Monday, February 1, 2016

AMD Zeppelin CPU codename confirmed by patch and perhaps 32 cores per socket for Zen based MPUs, too

The Zeppelin codename, first mentioned on a leaked slide shown by Fudzilla, has been identified as a "family 17h model 00h" CPU by a patch on The interesting parts of the patch are:
AMD Zeppelin (Family 17h, Model 00h) introduces an instructionsretired performance counter which indicated byCPUID.8000_0008H:EBX[1]. And dedicated Instructions Retired register(MSR 0xC000_000E9) increments on once for every instruction retired.

There might even be a meaning behind the similarity of parts of the "Zen" and "Zeppelin" codenames.

An older patch on the same mailing list also gives a little more info about Zen:

On AMD Fam17h systems, the last level cache is not resident in Northbridge. Therefore, we cannot assign cpu_llc_id to same value as Node ID (as we have been doing currently)
We should rather look at the ApicID bits of the core to provide us the last level cache ID info. Doing that here.
The most interesting part describes the way, how the last level cache (LLC) ID is being calculated for Zen based MPUs:

+ core_complex_id = (apicid & ((1 << c->x86_coreid_bits) - 1)) >> 3;
+ per_cpu(cpu_llc_id, cpu) = (socket_id << 3) | core_complex_id;

"Core complex" should be similar to "compute unit" and has been used in some AMD patents already. The expression marked in red means a shift right by 3, which equals a division by 8. So with two logical cores per physical core due to SMT, a core complex should contain four Zen cores and a shared LLC.

The next line shows the socket ID being shifted left by 3, leaving 3 bits for the core complex ID, which suggests a maximum number of eight core complexes per socket, or 32 physical cores.

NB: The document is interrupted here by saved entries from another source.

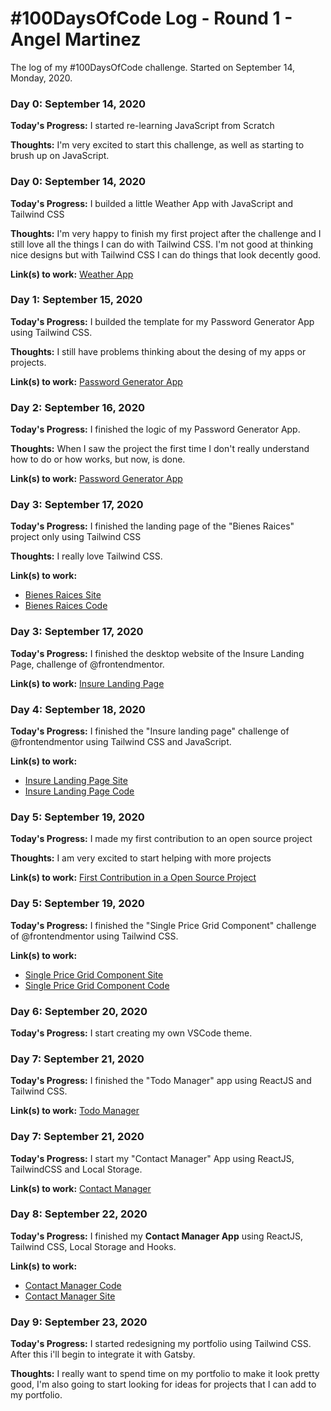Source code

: # #100DaysOfCode Log - Round 1 - Angel Martinez

The log of my #100DaysOfCode challenge. Started on September 14, Monday, 2020.
<!--  Example
### Day 0: February 30, 2016 (Example 1)
##### (delete me or comment me out)

**Today's Progress**: Fixed CSS, worked on canvas functionality for the app.

**Thoughts:** I really struggled with CSS, but, overall, I feel like I am slowly getting better at it. Canvas is still new for me, but I managed to figure out some basic functionality.

**Link to work:** [Calculator App](http://www.example.com) 
-->

### Day 0: September 14, 2020

**Today's Progress:** I started re-learning JavaScript from Scratch

**Thoughts:** I'm very excited to start this challenge, as well as starting to brush up on JavaScript.

### Day 0: September 14, 2020

**Today's Progress:** I builded a little Weather App with JavaScript and Tailwind CSS

**Thoughts:** I'm very happy to finish my first project after the challenge and I still love all the things I can do with Tailwind CSS. I'm not good at thinking nice designs but with Tailwind CSS I can do things that look decently good.

**Link(s) to work:** [Weather App](https://codepen.io/angel-codes/pen/PoNaXJO) 

### Day 1: September 15, 2020

**Today's Progress:** I builded the template for my Password Generator App using Tailwind CSS.

**Thoughts:** I still have problems thinking about the desing of my apps or projects.

**Link(s) to work:** [Password Generator App](https://codepen.io/angel-codes/pen/dyMVPJb)


### Day 2: September 16, 2020

**Today's Progress:** I finished the logic of my Password Generator App.

**Thoughts:** When I saw the project the first time I don't really understand how to do or how works, but now, is done.

**Link(s) to work:** [Password Generator App](https://codepen.io/angel-codes/pen/dyMVPJb)

### Day 3: September 17, 2020

**Today's Progress:** I finished the landing page of the "Bienes Raices" project only using Tailwind CSS

**Thoughts:** I really love Tailwind CSS.

**Link(s) to work:** 
- [Bienes Raices Site](https://bienes-raices-site-template.netlify.app/)
- [Bienes Raices Code](https://github.com/angel-codes/bienes-raices-template)

### Day 3: September 17, 2020

**Today's Progress:** I finished the desktop website of the Insure Landing Page, challenge of @frontendmentor.

**Link(s) to work:** [Insure Landing Page](https://github.com/angel-codes/insure-landing-page)

### Day 4: September 18, 2020

**Today's Progress:** I finished the "Insure landing page" challenge of @frontendmentor using Tailwind CSS and JavaScript.

**Link(s) to work:**
- [Insure Landing Page Site](https://insure-landing-page-rust.vercel.app/)
- [Insure Landing Page Code](https://github.com/angel-codes/insure-landing-page)

### Day 5: September 19, 2020

**Today's Progress:** I made my first contribution to an open source project

**Thoughts:** I am very excited to start helping with more projects

**Link(s) to work:** [First Contribution in a Open Source Project](https://github.com/firstcontributions/first-contributions/pull/30839)

### Day 5: September 19, 2020

**Today's Progress:** I finished the "Single Price Grid Component" challenge of @frontendmentor using Tailwind CSS.

**Link(s) to work:**
- [Single Price Grid Component Site](https://single-price-grid-component-fr.vercel.app/)
- [Single Price Grid Component Code](https://github.com/angel-codes/single-price-grid-component)

### Day 6: September 20, 2020

**Today's Progress:** I start creating my own VSCode theme.

### Day 7: September 21, 2020

**Today's Progress:** I finished the "Todo Manager" app using ReactJS and Tailwind CSS.

**Link(s) to work:** [Todo Manager](https://github.com/angel-codes/todo-manager)

### Day 7: September 21, 2020

**Today's Progress:** I start my "Contact Manager" App using ReactJS, TailwindCSS and Local Storage.

**Link(s) to work:** [Contact Manager](https://github.com/angel-codes/contact-manager)

### Day 8: September 22, 2020

**Today's Progress:** I finished my **Contact Manager App** using ReactJS, Tailwind CSS, Local Storage and Hooks.

**Link(s) to work:** 
- [Contact Manager Code](https://github.com/angel-codes/contact-manager)
- [Contact Manager Site](https://contact-manager-pi.vercel.app/)

### Day 9: September 23, 2020

**Today's Progress:** I started redesigning my portfolio using Tailwind CSS. After this i'll begin to integrate it with Gatsby.

**Thoughts:** I really want to spend time on my portfolio to make it look pretty good, I'm also going to start looking for ideas for projects that I can add to my portfolio.
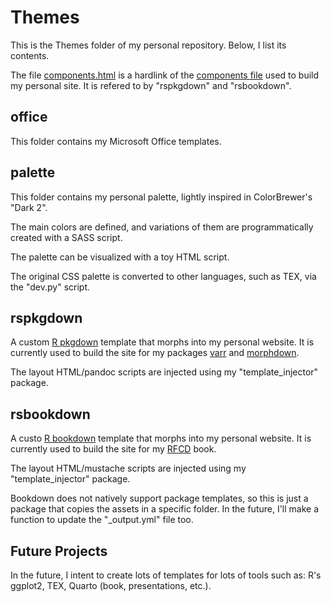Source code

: # Themes

This is the Themes folder of my personal repository. Below, I list its contents.

The file [components.html](components.html) is a hardlink of the [components file](https://github.com/ricardo-semiao/ricardo-semiao.github.io/blob/main/site_assets/components.html) used to build my personal site. It is refered to by "rspkgdown" and "rsbookdown".


## office

This folder contains my Microsoft Office templates.


## palette

This folder contains my personal palette, lightly inspired in ColorBrewer's "Dark 2".

The main colors are defined, and variations of them are programmatically created with a SASS script.

The palette can be visualized with a toy HTML script.

The original CSS palette is converted to other languages, such as TEX, via the "dev.py" script.


## rspkgdown

A custom [R pkgdown](https://pkgdown.r-lib.org/) template that morphs into my personal website. It is currently used to build the site for my packages [varr](https://ricardo-semiao.github.io/varr/) and [morphdown](https://ricardo-semiao.github.io/morphdown/).

The layout HTML/pandoc scripts are injected using my "template_injector" package.


## rsbookdown

A custo [R bookdown](https://bookdown.org/) template that morphs into my personal website. It is currently used to build the site for my [RFCD](https://ricardo-semiao.github.io/RFCD/) book.

The layout HTML/mustache scripts are injected using my "template_injector" package.

Bookdown does not natively support package templates, so this is just a package that copies the assets in a specific folder. In the future, I'll make a function to update the "_output.yml" file too.


## Future Projects

In the future, I intent to create lots of templates for lots of tools such as: R's ggplot2, TEX, Quarto (book, presentations, etc.).
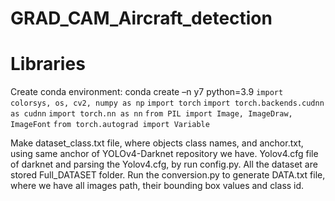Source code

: # GRAD_CAM_Aircraft_detection

# Libraries 
Create conda environment: conda create –n y7 python=3.9
`
import colorsys, os, cv2, numpy as np
`
`
import torch
`
`
import torch.backends.cudnn as cudnn
`
`
import torch.nn as nn
`
`
from PIL import Image, ImageDraw, ImageFont
`
`
from torch.autograd import Variable
`

Make dataset_class.txt file, where objects class names, and anchor.txt, using same anchor of YOLOv4-Darknet repository 
we have. Yolov4.cfg file of darknet and parsing the Yolov4.cfg, by run config.py. All the dataset are stored Full_DATASET folder. 
Run the conversion.py to generate DATA.txt file, where we have all images path, their bounding box values and class id.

This number should first be seen as a placeholder, but we've already seen rumours mentioning that many cores.

1 comment:

Smile Like You Mean It said...

It appears that CERN has confirmed that Zeppelin will offer up to 32 cores and 8 DDR4 channels.

I don't know if the speaker at this presentation is correct, but he states that AMD will be using MCM packaging to put 32 cores in a single socket. This implys that the Zeppelin die is a 16 core design with 4 DDR4 channels.

Breaking this down into the core complexes you've described that would give us 4 per die for a total of 8.

Extrapolating from there to Summit Ridge we should be looking at an 8 core chip using two core complexes and offering 2 DDR4 channels in line with the rest of the AM4 platform. This also means that Summit Ridge will use a different die than AMD's Zeppelin.

Again this all assume that Zeppelin is a 2 die MCM. It could alternatively be constructed using four Summit Ridge dies to put 32 cores and 8 DDR4 channels in a single socket.